Thursday, September 11, 2008

The Edge of Heaven


Some films are able to just cut through the hype of being a cool art film and deliver a series of constant emotional jolts. You know the hopelessness in the last scene of Doctor Zhivago where Omar Sharif dies just as he's about to call out to Julie Christie. In The Edge of Heaven we're talking that kind of hurt repeated in a kind of karmic circle of happenstance.
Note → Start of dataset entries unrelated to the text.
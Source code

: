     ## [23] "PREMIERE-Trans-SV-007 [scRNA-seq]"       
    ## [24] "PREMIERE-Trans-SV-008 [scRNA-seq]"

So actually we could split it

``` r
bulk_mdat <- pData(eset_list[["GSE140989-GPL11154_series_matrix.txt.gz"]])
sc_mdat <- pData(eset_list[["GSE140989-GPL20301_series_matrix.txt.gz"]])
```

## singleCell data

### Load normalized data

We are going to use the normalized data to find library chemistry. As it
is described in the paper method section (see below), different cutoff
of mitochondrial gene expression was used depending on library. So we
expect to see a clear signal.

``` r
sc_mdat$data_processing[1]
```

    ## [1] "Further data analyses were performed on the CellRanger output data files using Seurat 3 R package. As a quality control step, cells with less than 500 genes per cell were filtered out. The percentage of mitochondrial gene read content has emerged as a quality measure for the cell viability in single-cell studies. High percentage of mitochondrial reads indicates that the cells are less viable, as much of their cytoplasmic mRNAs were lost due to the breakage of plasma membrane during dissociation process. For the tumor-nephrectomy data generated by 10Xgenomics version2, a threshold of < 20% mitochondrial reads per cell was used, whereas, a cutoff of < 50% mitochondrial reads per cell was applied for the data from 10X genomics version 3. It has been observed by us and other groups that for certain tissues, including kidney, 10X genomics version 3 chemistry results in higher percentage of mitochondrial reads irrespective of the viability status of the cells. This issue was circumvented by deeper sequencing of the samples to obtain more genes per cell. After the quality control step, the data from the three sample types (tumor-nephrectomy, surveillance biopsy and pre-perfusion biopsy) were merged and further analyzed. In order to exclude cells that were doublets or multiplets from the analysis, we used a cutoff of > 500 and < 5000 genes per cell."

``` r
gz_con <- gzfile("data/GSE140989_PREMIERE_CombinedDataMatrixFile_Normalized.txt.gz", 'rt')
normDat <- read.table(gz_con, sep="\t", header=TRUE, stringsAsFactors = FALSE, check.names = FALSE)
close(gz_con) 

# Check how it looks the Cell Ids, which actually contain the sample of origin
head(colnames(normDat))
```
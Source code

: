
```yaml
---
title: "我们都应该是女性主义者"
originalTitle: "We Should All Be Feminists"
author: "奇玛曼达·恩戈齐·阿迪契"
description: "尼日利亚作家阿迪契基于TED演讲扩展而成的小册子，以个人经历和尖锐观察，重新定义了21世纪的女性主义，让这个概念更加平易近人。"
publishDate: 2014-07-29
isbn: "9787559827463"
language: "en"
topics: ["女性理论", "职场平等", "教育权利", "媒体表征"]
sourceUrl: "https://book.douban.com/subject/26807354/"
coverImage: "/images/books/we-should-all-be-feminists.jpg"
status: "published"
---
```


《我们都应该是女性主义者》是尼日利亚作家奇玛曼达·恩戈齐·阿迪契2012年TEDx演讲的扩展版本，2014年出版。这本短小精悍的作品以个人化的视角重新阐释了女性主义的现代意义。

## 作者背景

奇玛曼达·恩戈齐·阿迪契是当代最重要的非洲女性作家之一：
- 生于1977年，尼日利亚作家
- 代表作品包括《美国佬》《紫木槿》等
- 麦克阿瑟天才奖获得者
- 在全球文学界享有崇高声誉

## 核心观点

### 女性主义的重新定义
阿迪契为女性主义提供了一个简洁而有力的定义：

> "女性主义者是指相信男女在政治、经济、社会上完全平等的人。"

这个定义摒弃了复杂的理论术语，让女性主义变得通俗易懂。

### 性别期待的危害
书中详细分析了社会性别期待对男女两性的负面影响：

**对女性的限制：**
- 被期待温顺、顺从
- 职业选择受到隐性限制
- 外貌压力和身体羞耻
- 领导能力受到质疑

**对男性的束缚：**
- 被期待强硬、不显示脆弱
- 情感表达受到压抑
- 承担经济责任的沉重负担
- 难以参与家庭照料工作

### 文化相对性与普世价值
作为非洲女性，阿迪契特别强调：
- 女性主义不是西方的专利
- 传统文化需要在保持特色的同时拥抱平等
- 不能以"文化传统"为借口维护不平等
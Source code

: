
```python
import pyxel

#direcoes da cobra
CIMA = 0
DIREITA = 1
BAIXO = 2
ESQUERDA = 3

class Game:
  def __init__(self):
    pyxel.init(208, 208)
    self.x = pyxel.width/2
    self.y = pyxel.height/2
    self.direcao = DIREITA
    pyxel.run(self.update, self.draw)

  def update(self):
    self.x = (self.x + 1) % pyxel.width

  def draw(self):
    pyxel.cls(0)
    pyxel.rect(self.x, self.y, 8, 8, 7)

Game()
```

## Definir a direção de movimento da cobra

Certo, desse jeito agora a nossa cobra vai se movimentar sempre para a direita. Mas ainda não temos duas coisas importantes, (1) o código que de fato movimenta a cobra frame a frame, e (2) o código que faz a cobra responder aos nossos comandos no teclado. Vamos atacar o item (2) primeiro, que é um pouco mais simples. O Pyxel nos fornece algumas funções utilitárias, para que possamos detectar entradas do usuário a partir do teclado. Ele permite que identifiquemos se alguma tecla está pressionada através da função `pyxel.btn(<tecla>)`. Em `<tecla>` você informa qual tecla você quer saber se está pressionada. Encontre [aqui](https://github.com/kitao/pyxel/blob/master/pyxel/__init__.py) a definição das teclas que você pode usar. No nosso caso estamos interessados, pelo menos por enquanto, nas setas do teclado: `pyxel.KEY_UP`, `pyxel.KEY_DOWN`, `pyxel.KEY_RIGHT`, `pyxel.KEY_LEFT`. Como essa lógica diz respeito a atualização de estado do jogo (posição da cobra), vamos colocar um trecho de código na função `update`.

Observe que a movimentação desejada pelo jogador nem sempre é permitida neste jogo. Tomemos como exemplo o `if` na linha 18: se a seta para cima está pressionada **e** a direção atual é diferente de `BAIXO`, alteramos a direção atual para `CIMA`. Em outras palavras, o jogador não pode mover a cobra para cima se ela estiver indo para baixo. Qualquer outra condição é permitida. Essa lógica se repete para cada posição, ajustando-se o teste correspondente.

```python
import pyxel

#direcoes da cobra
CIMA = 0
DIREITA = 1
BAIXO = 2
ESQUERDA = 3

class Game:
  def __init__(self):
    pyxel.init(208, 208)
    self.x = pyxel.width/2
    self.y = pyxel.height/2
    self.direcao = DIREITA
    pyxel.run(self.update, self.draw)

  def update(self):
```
With its odd character relationships and existential bent Edge of Heaven at first reminded me of a Fassbinder film. How appropriate that Fassbinder mainstay Hanna Schygulla turns up about half way through. A Turkish widower living in Germany picks up a prostitute, and eventually she moves in with him. She's already drawn the wrath of a couple of Musilms who, hearing her talk in her native Turkish, threaten her with harm if she doesn't stop turning tricks. When she dies the widowers son, himself an educated German professor, travels back to Istanbul to find the woman's daughter. At this point the film, while maintaining its directorial point of view, changes stories.
Now the audience tags along with another Istanbul denizen Ayten, the daughter of the woman we met in the first act. Ayten's forced to flee the country when her student political activities escalate to violence. The depiction of a riot and subsequent police raid has an exciting action feel from the directness of the photography to the rhythm of the editing.
There are at least three more life changing encounters and the people we meet during the opening we cross paths with later. But synchronicity moves in a meandering trail in Edge of Heaven. Part of the joy of this film is not knowing and being surprised by the plot twists. Director Faith Akin is herself of Turkish and German descent.